Of the controlled experiments, only three show an effect large enough
to have any practical significance. The Prechelt study comparing C,
C++, Java, Perl, Python, Rexx, and Tcl; the Endrikat study comparing
Java and Dart; and Cooley’s experiment with VHDL and Verilog.
Unfortunately, they all have issues that make it hard to draw a really
strong conclusion.
In the Prechelt study, the populations were different between dynamic
and typed languages, and the conditions for the tasks were also
different. There was a follow-up study that illustrated the issue by
inviting Lispers to come up with their own solutions to the problem,
which involved comparing folks like Darius Bacon to random undergrads.
A follow-up to the follow-up literally involves comparing code from
Peter Norvig to code from random college students.
In the Endrikat study, they specifically picked a task where they
thought static typing would make a difference, and they drew their
subjects from a population where everyone had taken classes using the
statically typed language. They don’t comment on whether or not
students had experience in the dynamically typed language, but it
seems safe to assume that most or all had less experience in the
dynamically typed language.
Cooley’s experiment was one of the few that drew people from a
non-student population, which is great. But, as with all of the other
experiments, the task was a trivial toy task. While it seems damning
that none of the VHDL (static language) participants were able to
complete the task on time, it is extremely unusual to want to finish a
hardware design in 1.5 hours anywhere outside of a school project. You
might argue that a large task can be broken down into many smaller
tasks, but a plausible counterargument is that there are fixed costs
using VHDL that can be amortized across many tasks.

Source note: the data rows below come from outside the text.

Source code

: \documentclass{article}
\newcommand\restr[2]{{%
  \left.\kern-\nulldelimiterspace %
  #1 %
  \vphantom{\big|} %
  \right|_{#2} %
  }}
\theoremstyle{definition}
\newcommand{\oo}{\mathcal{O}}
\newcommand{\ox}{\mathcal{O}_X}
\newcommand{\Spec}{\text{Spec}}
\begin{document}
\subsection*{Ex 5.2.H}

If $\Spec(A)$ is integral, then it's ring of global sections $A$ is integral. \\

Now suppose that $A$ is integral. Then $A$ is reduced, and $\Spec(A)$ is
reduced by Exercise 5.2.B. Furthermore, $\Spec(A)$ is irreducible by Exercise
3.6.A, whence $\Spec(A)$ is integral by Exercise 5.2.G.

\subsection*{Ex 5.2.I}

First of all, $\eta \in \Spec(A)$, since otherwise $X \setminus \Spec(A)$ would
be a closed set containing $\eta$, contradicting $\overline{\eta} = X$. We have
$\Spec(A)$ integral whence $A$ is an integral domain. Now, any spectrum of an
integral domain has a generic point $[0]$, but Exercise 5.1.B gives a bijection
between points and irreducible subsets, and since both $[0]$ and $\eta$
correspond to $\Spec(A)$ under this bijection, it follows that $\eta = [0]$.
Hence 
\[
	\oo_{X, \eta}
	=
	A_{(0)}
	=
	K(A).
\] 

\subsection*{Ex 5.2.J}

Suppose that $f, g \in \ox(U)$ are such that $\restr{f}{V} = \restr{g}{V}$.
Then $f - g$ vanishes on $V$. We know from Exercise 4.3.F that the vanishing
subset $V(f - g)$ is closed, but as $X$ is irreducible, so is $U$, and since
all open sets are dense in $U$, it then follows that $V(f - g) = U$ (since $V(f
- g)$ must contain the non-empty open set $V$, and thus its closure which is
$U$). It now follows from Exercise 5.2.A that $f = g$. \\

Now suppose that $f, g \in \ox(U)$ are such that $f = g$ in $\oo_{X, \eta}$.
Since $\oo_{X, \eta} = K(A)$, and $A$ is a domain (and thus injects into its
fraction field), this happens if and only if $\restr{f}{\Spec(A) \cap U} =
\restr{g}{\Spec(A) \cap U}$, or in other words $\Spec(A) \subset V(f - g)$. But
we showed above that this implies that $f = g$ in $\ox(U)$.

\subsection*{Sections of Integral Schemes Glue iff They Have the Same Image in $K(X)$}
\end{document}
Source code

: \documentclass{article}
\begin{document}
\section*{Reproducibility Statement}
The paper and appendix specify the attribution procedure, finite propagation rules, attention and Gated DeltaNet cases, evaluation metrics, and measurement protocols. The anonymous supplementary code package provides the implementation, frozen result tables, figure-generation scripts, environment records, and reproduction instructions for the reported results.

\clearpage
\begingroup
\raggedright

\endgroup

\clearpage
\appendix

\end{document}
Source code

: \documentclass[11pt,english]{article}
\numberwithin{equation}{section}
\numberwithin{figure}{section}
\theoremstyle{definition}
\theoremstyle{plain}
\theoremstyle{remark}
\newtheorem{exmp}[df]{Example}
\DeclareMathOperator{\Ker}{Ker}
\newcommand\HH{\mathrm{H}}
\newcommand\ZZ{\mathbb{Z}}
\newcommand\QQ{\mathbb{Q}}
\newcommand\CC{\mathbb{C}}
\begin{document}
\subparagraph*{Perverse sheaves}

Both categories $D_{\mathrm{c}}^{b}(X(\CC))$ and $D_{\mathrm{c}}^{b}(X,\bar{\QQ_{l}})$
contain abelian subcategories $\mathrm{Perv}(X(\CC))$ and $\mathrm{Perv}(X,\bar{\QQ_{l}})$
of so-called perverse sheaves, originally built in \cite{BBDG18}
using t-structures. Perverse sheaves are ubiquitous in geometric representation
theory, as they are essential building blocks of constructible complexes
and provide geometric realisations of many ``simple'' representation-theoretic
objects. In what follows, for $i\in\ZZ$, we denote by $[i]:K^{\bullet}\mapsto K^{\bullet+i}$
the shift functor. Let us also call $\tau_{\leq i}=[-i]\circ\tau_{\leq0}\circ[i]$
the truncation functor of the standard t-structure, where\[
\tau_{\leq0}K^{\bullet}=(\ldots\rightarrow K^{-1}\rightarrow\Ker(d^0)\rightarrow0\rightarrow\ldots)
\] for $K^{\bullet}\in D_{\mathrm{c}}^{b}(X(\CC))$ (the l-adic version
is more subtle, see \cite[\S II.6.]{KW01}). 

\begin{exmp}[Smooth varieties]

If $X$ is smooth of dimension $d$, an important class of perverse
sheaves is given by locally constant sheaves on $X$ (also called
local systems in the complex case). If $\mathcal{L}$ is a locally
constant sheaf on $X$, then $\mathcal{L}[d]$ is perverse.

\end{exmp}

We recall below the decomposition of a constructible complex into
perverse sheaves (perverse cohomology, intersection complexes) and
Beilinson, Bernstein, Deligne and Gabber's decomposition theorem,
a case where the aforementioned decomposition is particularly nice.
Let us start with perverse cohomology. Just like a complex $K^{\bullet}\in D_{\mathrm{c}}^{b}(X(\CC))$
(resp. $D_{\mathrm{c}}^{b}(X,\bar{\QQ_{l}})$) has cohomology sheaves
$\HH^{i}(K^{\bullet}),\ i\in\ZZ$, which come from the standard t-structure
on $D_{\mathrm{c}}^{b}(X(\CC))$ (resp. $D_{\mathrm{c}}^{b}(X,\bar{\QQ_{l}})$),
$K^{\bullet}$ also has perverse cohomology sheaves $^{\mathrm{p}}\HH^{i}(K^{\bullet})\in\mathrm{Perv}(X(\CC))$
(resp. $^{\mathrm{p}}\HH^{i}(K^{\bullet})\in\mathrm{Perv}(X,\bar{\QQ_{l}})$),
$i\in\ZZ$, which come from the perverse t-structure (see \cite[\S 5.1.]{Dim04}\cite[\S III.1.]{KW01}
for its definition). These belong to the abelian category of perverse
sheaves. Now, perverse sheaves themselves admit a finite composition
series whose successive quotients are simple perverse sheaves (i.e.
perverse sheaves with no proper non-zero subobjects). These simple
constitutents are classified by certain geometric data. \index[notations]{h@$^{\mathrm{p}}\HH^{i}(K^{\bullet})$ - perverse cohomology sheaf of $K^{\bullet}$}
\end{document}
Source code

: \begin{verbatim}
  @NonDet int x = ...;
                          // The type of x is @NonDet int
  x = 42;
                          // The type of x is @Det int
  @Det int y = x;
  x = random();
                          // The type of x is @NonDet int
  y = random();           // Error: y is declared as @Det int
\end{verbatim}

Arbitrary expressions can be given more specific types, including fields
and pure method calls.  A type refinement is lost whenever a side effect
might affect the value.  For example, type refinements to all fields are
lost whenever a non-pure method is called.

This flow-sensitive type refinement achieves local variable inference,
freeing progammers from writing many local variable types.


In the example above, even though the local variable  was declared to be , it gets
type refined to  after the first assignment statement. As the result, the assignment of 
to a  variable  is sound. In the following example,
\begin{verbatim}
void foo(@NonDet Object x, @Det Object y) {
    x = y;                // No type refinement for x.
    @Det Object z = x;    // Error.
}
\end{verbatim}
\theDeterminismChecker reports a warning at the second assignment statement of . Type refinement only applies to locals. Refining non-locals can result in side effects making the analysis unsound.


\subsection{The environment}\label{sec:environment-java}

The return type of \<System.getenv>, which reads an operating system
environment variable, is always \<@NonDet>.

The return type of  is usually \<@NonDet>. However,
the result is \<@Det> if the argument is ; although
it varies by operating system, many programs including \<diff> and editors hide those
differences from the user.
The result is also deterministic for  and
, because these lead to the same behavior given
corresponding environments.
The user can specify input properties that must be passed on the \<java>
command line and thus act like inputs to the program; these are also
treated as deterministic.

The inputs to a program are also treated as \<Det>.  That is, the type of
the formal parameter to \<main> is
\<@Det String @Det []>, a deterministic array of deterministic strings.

As for the rest of the experiments, the main takeaway I have from them
is that, under the specific set of circumstances described in the
studies, any effect, if it exists at all, is small.
Moving on to the case studies, the two bug finding case studies make
for interesting reading, but they don’t really make a case for or
against types. One shows that transcribing Python programs to Haskell
will find a non-zero number of bugs of unknown severity that might not
be found through unit testing that’s line-coverage oriented. The pair
of Erlang papers shows that you can find some bugs that would be
difficult to find through any sort of testing, some of which are
severe, using static analysis.
As a user, I find it convenient when my compiler gives me an error
before I run separate static analysis tools, but that’s minor, perhaps
even smaller than the effect size of the controlled studies listed
above.
I found the 0install case study (that compared various languages to
Python and eventually settled on Ocaml) to be one of the more
interesting things I ran across, but it’s the kind of subjective thing
that everyone will interpret differently, which you can see by
looking.
This fits with the impression I have (in my little corner of the
world, ACL2, Isabelle/HOL, and PVS are the most commonly used provers,
and it makes sense that people would prefer more automation when
solving problems in industry), but that’s also subjective.
And then there are the studies that mine data from existing projects.
Unfortunately, I couldn’t find anybody who did anything to determine
causation (e.g., find an appropriate instrumental variable), so they
just measure correlations. Some of the correlations are unexpected,
but there isn’t enough information to determine why.
The only data mining study that presents data that’s potentially
interesting without further exploration is Smallshire’s review of
Python bugs, but there isn’t enough information on the methodology to
figure out what his study really means, and it’s not clear why he
hinted at looking at data for other languages without presenting the
data3.
Some notable omissions from the studies are comprehensive studies
using experienced programmers, let alone studies that have large
populations of “good” or “bad” programmers, looking at anything
approaching a significant project (in places I’ve worked, a three
month project would be considered small, but that’s multiple orders of
magnitude larger than any project used in a controlled study), using
“modern” statically typed languages, using gradual/optional typing,
using modern mainstream IDEs (like VS and Eclipse), using modern
radical IDEs (like LightTable), using old school editors (like Emacs
and vim), doing maintenance on a non-trivial codebase, doing
maintenance with anything resembling a realistic environment, doing
maintenance on a codebase you’re already familiar with, etc.
If you look at the internet commentary on these studies, most of them
are passed around to justify one viewpoint or another. The Prechelt
study on dynamic vs. static, along with the follow-ups on Lisp are
perennial favorites of dynamic language advocates, and github mining
study has recently become trendy among functional programmers.